What this task involves:
Your answer should consist of each line below that contains the string "originalNode".
Segment Start: Data provided
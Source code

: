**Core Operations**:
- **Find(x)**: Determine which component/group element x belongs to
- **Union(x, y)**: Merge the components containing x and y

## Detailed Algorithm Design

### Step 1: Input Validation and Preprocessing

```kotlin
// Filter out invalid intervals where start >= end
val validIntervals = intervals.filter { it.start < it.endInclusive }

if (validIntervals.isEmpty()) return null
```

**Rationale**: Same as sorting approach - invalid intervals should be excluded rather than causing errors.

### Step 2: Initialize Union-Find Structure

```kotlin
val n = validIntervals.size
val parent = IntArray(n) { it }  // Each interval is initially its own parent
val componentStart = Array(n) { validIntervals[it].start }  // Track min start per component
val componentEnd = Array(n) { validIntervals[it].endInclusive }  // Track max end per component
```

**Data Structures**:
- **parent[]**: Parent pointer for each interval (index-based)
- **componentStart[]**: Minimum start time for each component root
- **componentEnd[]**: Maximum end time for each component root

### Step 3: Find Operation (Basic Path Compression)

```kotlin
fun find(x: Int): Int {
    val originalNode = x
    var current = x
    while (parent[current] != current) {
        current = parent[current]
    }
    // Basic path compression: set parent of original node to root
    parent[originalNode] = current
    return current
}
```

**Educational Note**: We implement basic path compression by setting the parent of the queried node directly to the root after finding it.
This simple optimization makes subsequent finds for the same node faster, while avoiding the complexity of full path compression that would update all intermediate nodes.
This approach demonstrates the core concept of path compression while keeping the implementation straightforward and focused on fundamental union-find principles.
Segment End: Data provided
Written response:
    val originalNode = x
    parent[originalNode] = current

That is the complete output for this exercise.